AVAILABLE DATA »

┌────────

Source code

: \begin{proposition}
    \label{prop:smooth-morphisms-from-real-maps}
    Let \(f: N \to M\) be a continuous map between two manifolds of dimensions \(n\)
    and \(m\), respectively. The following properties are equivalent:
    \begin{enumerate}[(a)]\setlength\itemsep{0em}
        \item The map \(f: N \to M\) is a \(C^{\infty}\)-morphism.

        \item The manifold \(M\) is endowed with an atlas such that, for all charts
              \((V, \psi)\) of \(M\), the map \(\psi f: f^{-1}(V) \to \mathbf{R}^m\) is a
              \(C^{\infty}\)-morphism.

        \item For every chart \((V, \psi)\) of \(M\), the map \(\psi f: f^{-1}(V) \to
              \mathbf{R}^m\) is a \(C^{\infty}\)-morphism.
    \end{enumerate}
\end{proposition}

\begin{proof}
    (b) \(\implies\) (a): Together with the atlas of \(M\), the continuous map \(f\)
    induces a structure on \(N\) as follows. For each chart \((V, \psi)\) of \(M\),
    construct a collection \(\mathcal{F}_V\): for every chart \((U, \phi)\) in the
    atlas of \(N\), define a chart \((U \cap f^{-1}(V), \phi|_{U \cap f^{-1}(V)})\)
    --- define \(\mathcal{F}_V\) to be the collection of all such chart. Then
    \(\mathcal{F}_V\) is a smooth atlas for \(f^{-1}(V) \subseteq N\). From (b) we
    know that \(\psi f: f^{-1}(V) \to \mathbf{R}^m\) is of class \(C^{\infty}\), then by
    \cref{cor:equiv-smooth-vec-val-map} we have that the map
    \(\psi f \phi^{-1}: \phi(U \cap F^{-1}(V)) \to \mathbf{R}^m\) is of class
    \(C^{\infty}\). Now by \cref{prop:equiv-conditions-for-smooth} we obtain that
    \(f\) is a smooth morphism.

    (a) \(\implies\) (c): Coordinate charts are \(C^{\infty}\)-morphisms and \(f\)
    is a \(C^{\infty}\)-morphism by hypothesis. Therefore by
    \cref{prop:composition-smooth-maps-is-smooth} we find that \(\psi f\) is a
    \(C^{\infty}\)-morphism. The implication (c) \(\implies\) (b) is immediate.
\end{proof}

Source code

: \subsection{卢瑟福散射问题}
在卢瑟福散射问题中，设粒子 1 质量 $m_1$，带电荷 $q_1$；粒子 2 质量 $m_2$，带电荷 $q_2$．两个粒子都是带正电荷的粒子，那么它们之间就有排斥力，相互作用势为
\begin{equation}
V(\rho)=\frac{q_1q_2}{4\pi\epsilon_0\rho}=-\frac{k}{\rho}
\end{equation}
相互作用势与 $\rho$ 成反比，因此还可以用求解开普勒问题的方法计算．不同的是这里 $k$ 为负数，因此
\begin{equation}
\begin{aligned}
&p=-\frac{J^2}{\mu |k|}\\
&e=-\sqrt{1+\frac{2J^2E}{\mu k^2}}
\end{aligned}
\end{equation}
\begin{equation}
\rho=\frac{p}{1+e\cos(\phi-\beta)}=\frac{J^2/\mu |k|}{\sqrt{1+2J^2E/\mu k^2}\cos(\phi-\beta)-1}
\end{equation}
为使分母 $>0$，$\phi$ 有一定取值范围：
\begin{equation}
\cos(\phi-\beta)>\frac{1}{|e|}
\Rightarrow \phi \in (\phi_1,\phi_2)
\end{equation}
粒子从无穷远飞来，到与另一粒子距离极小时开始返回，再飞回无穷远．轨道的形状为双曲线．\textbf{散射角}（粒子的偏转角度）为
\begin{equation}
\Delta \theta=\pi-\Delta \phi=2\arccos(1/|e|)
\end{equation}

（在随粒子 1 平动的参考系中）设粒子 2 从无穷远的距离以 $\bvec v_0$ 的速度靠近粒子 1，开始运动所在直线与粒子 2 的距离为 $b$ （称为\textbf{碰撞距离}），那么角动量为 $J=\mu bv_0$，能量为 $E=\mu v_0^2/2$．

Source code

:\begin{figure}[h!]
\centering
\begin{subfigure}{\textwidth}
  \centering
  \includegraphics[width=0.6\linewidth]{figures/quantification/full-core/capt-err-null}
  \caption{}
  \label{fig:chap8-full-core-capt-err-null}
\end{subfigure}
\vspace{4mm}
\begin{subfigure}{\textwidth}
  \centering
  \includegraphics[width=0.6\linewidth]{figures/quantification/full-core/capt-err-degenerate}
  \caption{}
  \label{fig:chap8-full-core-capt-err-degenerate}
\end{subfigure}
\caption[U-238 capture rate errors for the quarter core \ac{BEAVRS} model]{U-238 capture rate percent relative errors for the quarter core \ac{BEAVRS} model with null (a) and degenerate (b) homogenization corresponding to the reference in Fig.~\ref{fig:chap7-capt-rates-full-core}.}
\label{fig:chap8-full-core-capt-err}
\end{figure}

└────────

TASK TO CARRY OUT » How many lines in the entries include "continuous"? Only the number is wanted.

REPLY TO THE TASK » 2